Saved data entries
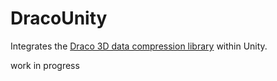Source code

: # DracoUnity

Integrates the [Draco 3D data compression library](https://google.github.io/draco) within Unity.

work in progress
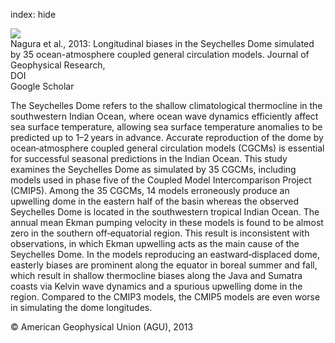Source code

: index: hide

<div class="Citation">
    <div class="Citation-thumb CitationThumb-linked"  data-href="https://doi.org/10.1029/2012jc008352">
      <img src="https://static.claimspace.cloud/climate-study-static/refs/thumbs/9/Nagura_et_al_2013-thumb.png" />
    </div>

  <div class="Citation-body">
    <div class="Citation-text">Nagura et al., 2013: Longitudinal biases in the Seychelles Dome simulated by 35 ocean-atmosphere coupled general circulation models. <span class="Article-journal">Journal of Geophysical Research, </span><span class="Article-volume"></span></div>
    <div class="Citation-links">
      <div class="CitationLink" data-href="https://doi.org/10.1029/2012jc008352">
        <div class="CitationLink-icon CitationLink-Doi"></div>
        <div class="CitationLink-text">DOI</div>
      </div>
      <div class="CitationLink" data-href="https://scholar.google.com/scholar?q=10.1029/2012jc008352">
        <div class="CitationLink-icon CitationLink-Scholar"></div>
        <div class="CitationLink-text">Google Scholar</div>
      </div>
    </div>
  </div>
</div>

The Seychelles Dome refers to the shallow climatological thermocline in the southwestern Indian Ocean, where ocean wave dynamics efficiently affect sea surface temperature, allowing sea surface temperature anomalies to be predicted up to 1–2 years in advance. Accurate reproduction of the dome by ocean‐atmosphere coupled general circulation models (CGCMs) is essential for successful seasonal predictions in the Indian Ocean. This study examines the Seychelles Dome as simulated by 35 CGCMs, including models used in phase five of the Coupled Model Intercomparison Project (CMIP5). Among the 35 CGCMs, 14 models erroneously produce an upwelling dome in the eastern half of the basin whereas the observed Seychelles Dome is located in the southwestern tropical Indian Ocean. The annual mean Ekman pumping velocity in these models is found to be almost zero in the southern off‐equatorial region. This result is inconsistent with observations, in which Ekman upwelling acts as the main cause of the Seychelles Dome. In the models reproducing an eastward‐displaced dome, easterly biases are prominent along the equator in boreal summer and fall, which result in shallow thermocline biases along the Java and Sumatra coasts via Kelvin wave dynamics and a spurious upwelling dome in the region. Compared to the CMIP3 models, the CMIP5 models are even worse in simulating the dome longitudes.

<div class="Citation-copy">
&copy; American Geophysical Union (AGU), 2013
</div>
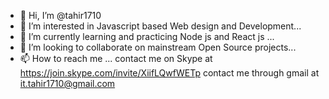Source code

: - 👋 Hi, I’m @tahir1710
- 👀 I’m interested in Javascript based Web design and Development...
- 🌱 I’m currently learning and practicing Node js and React js ...
- 💞️ I’m looking to collaborate on mainstream Open Source projects...
- 📫 How to reach me ...
contact me on Skype at https://join.skype.com/invite/XiifLQwfWETp
contact me through gmail at it.tahir1710@gmail.com

<!---
tahir1710/tahir1710 is a ✨ special ✨ repository because its `README.md` (this file) appears on your GitHub profile.
You can click the Preview link to take a look at your changes.
--->
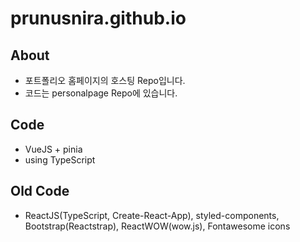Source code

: # prunusnira.github.io
## About
* 포트폴리오 홈페이지의 호스팅 Repo입니다.
* 코드는 personalpage Repo에 있습니다.
## Code
* VueJS + pinia
* using TypeScript
## Old Code
* ReactJS(TypeScript, Create-React-App), styled-components, Bootstrap(Reactstrap), ReactWOW(wow.js), Fontawesome icons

# DIRECTIONS FOR THIS TASK
Search the entries for the word "TypeScript" and pick out every line that holds it.

# TASK SOLUTION
* using TypeScript
* ReactJS(TypeScript, Create-React-App), styled-components, Bootstrap(Reactstrap), ReactWOW(wow.js), Fontawesome icons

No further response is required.